◆ TASK DIRECTIONS ◆
One part of the entries below is wanted: the lines from the one containing "Here are the" through the one containing "owner of the file, the". Write those out exactly and nothing else.

Source texts of formatted documents:
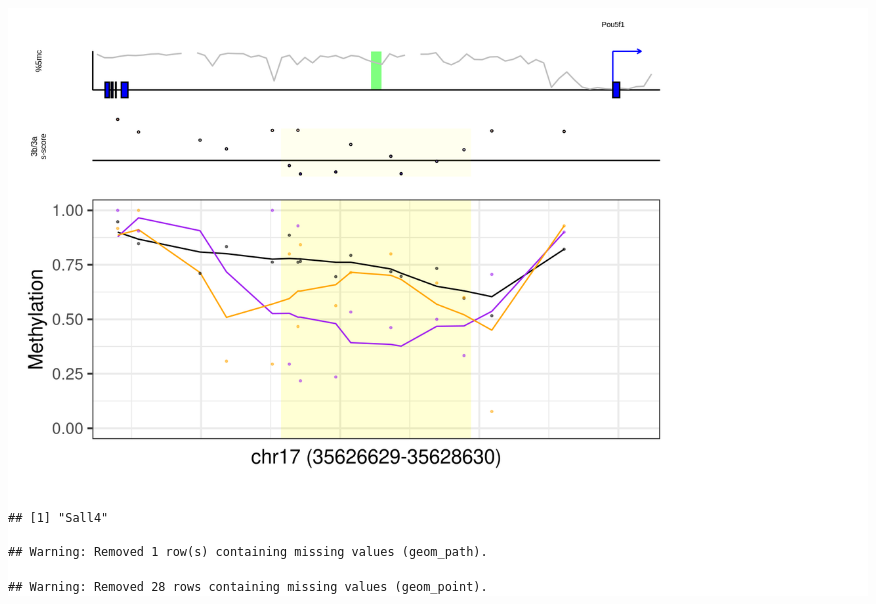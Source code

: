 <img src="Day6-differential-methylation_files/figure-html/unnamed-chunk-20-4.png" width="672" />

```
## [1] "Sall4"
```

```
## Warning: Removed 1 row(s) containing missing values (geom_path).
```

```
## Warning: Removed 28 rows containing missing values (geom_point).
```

--

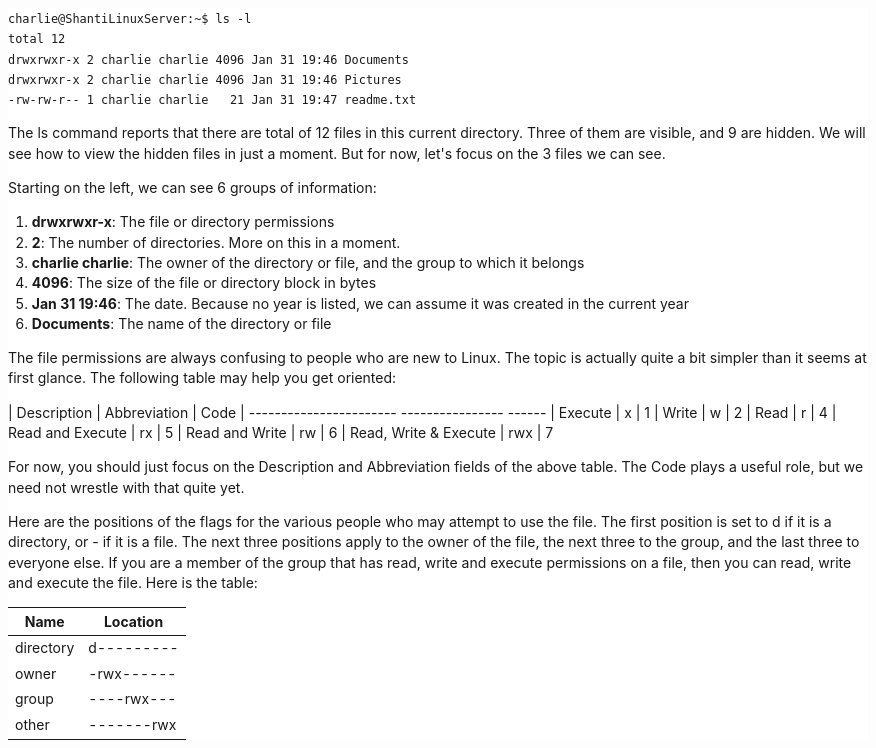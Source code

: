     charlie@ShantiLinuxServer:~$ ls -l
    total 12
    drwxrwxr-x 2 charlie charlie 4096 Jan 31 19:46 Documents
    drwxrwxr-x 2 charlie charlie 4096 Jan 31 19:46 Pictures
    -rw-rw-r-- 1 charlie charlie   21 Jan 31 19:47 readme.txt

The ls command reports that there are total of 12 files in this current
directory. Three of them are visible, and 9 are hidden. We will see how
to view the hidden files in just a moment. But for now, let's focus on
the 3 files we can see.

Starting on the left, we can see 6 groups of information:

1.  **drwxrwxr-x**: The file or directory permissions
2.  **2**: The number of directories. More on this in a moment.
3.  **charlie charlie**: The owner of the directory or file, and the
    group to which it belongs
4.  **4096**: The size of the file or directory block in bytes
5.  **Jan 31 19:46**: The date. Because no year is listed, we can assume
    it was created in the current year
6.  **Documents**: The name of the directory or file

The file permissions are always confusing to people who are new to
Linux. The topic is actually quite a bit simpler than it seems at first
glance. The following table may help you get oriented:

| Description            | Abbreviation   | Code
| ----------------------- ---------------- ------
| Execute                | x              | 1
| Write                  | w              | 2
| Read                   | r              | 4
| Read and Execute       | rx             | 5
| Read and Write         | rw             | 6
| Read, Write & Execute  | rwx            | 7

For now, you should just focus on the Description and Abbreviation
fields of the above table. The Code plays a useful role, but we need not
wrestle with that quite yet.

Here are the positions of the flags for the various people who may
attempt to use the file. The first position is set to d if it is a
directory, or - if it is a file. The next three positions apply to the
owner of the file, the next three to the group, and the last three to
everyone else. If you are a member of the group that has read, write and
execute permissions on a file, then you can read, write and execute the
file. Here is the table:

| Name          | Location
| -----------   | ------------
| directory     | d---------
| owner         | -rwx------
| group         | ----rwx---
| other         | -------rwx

◆ RESPONSE TO THE EXERCISE ◆
Here are the positions of the flags for the various people who may
attempt to use the file. The first position is set to d if it is a
directory, or - if it is a file. The next three positions apply to the
owner of the file, the next three to the group, and the last three to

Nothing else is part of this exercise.